§ **How to complete this task**
Return the stretch from the line with "### About the Author" through the line with "Data Analyst Portfolio" in the data below, character for character, skipping all pictures.

§ **Extracted entries**
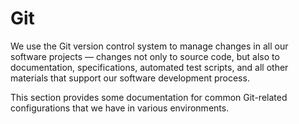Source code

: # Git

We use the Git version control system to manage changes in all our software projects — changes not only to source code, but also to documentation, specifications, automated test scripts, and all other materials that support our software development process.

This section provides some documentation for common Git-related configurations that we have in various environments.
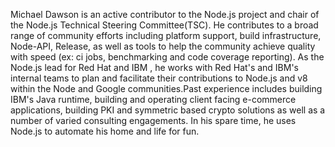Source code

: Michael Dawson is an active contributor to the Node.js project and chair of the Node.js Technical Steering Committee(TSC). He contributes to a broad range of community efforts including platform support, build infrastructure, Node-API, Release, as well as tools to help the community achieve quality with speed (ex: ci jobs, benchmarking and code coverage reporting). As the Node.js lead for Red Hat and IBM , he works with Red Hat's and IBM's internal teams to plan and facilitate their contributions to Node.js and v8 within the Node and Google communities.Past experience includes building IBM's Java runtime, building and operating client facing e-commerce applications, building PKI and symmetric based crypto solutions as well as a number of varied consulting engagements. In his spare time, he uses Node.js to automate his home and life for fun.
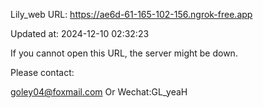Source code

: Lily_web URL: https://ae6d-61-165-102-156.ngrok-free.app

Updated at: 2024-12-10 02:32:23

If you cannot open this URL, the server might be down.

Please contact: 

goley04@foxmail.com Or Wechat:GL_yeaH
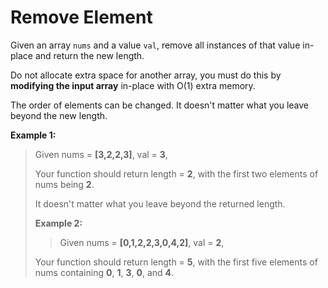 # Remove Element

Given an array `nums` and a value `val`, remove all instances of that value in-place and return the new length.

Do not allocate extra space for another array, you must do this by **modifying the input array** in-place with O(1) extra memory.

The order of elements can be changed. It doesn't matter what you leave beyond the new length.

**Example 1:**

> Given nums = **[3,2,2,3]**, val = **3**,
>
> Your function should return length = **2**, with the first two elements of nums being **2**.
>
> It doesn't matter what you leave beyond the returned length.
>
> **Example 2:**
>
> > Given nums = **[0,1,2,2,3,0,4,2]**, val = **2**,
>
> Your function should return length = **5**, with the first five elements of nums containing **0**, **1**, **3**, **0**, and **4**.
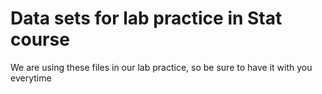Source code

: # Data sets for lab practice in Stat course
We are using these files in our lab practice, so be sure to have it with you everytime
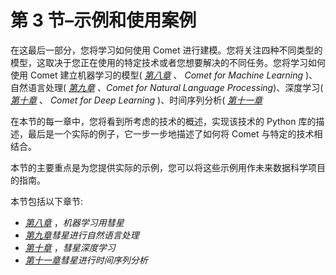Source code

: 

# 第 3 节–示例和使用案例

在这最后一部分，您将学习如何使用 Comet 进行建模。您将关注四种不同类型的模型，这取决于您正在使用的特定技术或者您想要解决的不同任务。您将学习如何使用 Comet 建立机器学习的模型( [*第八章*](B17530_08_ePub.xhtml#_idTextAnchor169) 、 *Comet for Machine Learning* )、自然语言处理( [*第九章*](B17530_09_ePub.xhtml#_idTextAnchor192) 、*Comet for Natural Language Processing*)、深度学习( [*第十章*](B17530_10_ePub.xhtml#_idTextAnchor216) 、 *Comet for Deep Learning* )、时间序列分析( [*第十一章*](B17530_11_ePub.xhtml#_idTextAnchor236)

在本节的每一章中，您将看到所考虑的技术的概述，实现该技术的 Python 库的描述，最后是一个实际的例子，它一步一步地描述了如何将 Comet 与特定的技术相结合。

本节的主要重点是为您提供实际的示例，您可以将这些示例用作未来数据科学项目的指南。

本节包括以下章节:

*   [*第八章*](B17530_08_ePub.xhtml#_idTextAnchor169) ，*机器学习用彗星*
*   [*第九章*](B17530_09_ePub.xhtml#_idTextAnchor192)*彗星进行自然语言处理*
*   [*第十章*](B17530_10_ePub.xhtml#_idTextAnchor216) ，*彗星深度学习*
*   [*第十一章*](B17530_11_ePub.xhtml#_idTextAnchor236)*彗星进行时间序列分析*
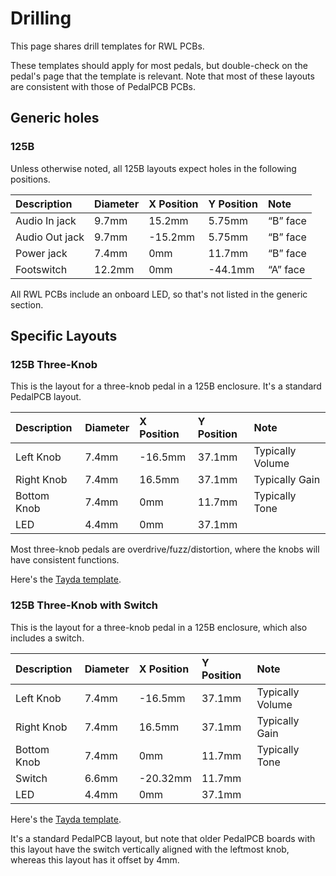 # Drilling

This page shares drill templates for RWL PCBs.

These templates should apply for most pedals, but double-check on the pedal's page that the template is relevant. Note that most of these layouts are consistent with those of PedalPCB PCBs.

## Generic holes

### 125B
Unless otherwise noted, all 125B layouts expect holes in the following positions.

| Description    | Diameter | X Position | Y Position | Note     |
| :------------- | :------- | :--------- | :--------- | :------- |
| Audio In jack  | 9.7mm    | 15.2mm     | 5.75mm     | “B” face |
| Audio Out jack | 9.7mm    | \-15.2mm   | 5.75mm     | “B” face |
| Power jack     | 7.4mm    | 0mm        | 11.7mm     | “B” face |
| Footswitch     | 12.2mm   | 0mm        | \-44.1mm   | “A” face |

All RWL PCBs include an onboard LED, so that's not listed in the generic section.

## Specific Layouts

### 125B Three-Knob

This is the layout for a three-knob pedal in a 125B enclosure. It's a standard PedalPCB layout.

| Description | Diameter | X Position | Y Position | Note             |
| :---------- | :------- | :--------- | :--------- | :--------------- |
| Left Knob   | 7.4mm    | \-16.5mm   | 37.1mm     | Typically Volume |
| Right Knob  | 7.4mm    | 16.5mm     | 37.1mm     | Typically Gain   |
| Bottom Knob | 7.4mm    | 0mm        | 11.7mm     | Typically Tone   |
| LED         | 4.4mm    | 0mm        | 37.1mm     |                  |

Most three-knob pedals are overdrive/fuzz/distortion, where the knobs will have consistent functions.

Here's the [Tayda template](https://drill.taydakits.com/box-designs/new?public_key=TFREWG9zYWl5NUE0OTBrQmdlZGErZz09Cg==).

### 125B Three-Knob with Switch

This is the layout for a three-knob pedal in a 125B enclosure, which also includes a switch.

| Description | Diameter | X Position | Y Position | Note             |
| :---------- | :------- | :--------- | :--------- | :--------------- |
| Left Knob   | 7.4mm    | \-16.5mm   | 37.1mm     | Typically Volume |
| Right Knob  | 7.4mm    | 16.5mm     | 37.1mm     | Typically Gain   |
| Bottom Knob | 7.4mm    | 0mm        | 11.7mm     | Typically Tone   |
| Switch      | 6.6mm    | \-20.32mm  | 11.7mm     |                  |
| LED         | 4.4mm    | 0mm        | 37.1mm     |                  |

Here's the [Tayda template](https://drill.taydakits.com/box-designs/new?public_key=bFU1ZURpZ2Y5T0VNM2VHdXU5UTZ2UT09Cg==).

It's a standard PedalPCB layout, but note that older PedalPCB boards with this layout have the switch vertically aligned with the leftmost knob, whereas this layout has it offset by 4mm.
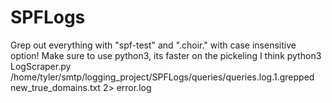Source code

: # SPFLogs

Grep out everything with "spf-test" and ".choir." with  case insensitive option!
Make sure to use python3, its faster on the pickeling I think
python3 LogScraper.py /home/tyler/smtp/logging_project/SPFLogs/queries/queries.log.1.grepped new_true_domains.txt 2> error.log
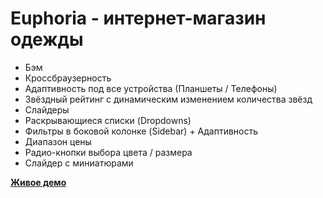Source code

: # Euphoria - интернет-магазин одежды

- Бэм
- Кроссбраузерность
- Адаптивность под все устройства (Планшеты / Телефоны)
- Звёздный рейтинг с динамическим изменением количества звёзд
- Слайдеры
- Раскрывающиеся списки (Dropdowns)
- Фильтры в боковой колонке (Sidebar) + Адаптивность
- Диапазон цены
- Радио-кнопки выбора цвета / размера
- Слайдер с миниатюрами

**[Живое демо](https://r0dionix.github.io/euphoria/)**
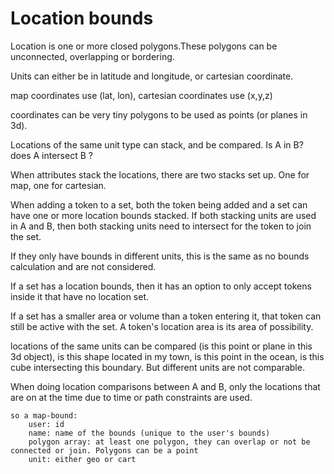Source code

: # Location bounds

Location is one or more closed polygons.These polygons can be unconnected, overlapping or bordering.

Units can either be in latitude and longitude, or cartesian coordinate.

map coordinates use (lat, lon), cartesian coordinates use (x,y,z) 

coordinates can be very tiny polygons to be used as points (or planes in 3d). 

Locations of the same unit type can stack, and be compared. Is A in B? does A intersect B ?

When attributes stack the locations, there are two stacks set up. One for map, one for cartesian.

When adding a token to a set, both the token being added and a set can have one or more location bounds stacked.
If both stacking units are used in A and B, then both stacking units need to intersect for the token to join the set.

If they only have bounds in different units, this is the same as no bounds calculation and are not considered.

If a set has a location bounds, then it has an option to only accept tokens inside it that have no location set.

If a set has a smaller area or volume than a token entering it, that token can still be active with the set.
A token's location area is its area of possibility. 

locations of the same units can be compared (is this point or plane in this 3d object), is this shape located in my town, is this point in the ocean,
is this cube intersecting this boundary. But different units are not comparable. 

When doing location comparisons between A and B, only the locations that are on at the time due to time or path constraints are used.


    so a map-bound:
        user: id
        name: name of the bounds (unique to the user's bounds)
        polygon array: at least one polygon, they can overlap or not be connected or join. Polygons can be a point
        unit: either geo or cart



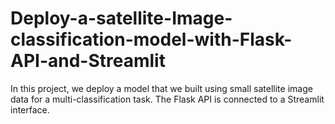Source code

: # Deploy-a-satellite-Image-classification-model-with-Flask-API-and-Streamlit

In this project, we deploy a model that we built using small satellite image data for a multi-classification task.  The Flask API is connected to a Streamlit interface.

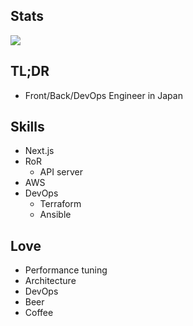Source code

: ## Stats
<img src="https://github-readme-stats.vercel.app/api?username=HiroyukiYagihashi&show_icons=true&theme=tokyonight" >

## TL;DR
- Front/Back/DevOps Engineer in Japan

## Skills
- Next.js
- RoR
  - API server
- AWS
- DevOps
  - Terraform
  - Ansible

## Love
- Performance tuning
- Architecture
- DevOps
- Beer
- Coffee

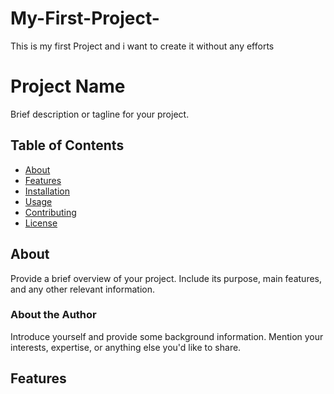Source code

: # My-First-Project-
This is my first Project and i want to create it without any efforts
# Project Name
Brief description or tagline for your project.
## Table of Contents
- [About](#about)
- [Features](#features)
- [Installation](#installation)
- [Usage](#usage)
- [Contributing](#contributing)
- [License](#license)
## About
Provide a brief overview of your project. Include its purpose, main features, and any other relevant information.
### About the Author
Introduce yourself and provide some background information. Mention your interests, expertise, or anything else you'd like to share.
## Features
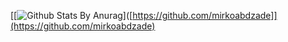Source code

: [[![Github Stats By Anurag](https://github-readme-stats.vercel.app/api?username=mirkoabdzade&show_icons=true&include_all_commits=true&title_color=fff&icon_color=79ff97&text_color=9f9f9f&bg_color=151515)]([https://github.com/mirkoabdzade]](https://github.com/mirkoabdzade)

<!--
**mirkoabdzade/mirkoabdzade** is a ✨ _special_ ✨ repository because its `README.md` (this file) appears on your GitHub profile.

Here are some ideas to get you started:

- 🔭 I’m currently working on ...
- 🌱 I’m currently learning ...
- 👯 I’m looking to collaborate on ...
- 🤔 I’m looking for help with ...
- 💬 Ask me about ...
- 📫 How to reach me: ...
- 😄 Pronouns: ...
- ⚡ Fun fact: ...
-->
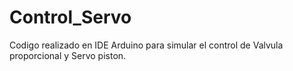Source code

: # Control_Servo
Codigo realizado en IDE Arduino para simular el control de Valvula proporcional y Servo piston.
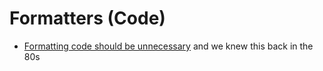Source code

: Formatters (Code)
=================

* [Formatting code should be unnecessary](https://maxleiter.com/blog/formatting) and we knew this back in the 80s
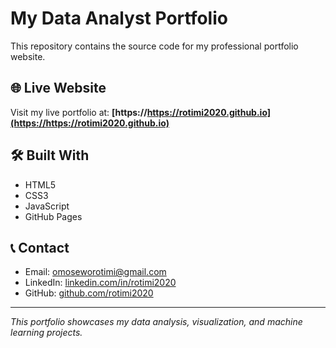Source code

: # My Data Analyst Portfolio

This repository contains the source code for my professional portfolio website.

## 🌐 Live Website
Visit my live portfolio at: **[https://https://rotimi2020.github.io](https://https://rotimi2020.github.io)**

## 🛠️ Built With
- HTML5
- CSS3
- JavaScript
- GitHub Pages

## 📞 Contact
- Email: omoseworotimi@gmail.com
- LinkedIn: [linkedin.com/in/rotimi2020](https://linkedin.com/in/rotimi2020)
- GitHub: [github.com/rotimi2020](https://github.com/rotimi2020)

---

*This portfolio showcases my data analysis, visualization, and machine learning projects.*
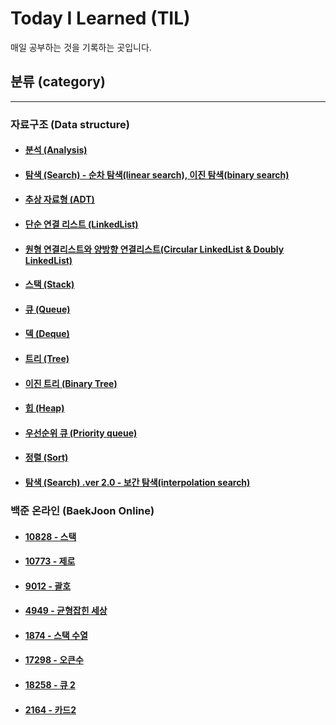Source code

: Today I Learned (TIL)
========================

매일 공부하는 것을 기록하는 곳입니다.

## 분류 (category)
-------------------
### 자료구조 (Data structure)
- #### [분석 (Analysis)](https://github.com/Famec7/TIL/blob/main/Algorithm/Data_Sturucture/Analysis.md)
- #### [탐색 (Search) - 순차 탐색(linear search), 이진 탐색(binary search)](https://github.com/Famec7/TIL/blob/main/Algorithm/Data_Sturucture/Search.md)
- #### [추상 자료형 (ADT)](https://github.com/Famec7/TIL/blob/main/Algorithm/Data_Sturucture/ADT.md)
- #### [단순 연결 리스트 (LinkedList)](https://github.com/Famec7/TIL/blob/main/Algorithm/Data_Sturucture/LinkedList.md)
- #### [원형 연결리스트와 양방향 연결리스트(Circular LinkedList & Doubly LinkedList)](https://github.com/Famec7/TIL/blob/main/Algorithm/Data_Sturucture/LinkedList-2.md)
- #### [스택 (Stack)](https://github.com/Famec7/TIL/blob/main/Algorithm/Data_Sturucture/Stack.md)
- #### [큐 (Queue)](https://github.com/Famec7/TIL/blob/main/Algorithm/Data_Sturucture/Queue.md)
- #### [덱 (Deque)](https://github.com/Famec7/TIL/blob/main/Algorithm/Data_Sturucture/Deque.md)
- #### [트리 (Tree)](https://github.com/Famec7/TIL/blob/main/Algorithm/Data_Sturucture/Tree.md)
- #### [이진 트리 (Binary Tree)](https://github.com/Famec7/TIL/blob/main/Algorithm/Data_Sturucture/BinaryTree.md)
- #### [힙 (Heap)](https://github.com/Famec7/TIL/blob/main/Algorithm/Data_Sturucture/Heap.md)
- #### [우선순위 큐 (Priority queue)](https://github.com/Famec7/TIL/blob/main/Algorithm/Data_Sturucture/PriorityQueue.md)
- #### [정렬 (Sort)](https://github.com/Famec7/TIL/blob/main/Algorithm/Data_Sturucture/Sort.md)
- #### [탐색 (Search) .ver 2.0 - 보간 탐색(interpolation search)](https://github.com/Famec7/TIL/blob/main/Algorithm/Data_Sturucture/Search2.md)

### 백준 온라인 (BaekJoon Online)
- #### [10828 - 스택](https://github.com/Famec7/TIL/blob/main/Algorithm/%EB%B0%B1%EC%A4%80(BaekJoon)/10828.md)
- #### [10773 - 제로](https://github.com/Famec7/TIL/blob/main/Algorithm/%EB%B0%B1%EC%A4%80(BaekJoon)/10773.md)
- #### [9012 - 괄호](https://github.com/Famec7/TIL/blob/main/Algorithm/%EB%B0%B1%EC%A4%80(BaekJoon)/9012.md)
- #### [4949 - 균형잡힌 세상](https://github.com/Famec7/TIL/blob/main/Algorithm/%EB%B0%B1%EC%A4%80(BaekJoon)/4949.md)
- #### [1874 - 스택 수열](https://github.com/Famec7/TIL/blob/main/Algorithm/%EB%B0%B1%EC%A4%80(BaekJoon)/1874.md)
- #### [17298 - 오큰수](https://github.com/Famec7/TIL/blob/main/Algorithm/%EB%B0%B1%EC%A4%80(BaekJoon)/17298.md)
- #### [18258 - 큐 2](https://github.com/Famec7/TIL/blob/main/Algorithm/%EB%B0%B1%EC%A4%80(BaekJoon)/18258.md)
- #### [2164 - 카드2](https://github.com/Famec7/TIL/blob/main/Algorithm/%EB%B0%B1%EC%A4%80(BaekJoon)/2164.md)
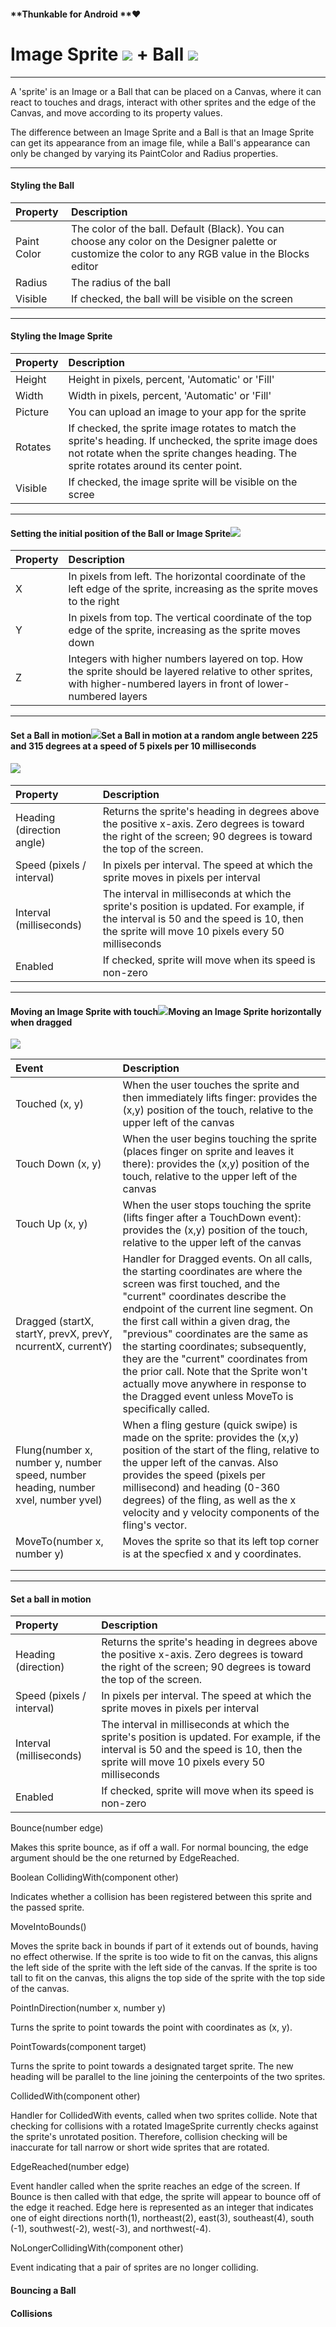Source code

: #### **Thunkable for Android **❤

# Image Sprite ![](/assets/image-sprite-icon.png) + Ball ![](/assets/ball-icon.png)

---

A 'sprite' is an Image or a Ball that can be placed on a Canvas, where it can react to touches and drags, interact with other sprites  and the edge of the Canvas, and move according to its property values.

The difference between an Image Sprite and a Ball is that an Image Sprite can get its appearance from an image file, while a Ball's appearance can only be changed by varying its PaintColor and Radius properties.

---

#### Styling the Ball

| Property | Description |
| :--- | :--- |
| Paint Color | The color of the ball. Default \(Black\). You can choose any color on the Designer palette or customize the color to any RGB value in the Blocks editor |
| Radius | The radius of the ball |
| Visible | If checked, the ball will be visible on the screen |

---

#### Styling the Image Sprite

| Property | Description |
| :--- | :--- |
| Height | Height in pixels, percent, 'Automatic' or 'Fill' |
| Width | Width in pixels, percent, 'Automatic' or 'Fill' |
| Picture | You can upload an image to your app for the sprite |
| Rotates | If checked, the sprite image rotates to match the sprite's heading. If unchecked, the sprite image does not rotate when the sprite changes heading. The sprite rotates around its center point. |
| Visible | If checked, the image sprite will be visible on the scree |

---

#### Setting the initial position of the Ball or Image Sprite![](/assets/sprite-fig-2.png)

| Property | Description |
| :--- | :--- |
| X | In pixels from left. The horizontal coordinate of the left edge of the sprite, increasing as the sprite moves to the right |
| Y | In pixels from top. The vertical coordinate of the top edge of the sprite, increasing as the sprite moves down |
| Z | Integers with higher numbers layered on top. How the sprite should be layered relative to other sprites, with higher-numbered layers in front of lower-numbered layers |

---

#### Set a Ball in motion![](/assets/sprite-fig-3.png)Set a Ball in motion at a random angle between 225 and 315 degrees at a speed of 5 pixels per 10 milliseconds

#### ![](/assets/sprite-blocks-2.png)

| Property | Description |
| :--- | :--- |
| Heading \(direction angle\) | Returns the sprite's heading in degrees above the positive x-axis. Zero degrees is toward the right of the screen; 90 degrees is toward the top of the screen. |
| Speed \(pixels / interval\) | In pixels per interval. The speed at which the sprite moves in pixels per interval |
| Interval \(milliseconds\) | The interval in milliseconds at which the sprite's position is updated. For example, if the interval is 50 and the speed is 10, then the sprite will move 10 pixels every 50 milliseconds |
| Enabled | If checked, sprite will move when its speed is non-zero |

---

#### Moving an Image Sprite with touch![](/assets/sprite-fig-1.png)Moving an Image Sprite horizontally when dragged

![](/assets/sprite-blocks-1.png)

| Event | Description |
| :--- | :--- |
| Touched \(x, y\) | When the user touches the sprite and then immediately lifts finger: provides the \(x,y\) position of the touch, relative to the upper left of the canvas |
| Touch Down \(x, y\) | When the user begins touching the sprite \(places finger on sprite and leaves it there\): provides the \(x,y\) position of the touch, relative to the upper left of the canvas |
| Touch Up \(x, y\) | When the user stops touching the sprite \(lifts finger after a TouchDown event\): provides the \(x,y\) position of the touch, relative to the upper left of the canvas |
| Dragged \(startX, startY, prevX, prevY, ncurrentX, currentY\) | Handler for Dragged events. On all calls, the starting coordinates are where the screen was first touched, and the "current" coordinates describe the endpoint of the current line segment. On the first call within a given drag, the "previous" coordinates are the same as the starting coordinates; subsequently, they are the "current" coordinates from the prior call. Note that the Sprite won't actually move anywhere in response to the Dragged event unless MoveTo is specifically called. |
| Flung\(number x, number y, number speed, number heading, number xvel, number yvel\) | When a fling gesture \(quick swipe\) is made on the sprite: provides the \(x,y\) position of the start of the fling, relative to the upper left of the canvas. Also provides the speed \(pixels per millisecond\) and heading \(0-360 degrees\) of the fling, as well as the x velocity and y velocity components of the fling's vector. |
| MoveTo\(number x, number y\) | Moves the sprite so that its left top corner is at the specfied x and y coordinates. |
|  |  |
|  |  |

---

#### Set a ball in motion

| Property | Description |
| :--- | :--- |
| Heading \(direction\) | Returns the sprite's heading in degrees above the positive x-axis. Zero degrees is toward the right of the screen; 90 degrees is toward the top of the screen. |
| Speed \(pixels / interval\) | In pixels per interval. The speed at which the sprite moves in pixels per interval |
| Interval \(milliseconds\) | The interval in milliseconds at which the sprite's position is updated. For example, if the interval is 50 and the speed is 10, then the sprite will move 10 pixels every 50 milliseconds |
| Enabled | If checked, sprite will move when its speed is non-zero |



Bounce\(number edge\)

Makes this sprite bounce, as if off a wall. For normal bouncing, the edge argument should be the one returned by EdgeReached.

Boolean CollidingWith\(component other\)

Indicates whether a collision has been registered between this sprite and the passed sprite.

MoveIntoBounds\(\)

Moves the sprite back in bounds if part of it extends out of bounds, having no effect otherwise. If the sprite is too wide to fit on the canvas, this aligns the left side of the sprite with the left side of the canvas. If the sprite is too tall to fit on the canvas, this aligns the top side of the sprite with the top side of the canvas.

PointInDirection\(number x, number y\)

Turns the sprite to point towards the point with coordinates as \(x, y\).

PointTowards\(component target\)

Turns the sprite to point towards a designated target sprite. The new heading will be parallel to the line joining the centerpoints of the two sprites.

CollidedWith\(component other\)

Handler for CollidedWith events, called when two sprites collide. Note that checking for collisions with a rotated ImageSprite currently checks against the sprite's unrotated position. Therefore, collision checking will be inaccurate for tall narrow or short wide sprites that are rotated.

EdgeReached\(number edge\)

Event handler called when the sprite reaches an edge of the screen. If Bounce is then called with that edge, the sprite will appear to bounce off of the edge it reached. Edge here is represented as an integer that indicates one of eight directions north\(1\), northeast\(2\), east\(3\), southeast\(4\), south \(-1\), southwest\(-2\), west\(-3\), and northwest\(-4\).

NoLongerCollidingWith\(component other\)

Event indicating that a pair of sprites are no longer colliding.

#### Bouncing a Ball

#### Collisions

§ **Written solution**
### About the Author
Introduce yourself and provide some background information. Mention your interests, expertise, or anything else you'd like to share.
## Features
Source code

: [[![Github Stats By Anurag](https://github-readme-stats.vercel.app/api?username=mirkoabdzade&show_icons=true&include_all_commits=true&title_color=fff&icon_color=79ff97&text_color=9f9f9f&bg_color=151515)]([https://github.com/mirkoabdzade]](https://github.com/mirkoabdzade)

<!--
**mirkoabdzade/mirkoabdzade** is a ✨ _special_ ✨ repository because its `README.md` (this file) appears on your GitHub profile.

Here are some ideas to get you started:

- 🔭 I’m currently working on ...
- 🌱 I’m currently learning ...
- 👯 I’m looking to collaborate on ...
- 🤔 I’m looking for help with ...
- 💬 Ask me about ...
- 📫 How to reach me: ...
- 😄 Pronouns: ...
- ⚡ Fun fact: ...
-->
Source code

: # Control_Servo
Codigo realizado en IDE Arduino para simular el control de Valvula proporcional y Servo piston.
Source code

: Formatters (Code)
=================

* [Formatting code should be unnecessary](https://maxleiter.com/blog/formatting) and we knew this back in the 80s
Source code

: # My Data Analyst Portfolio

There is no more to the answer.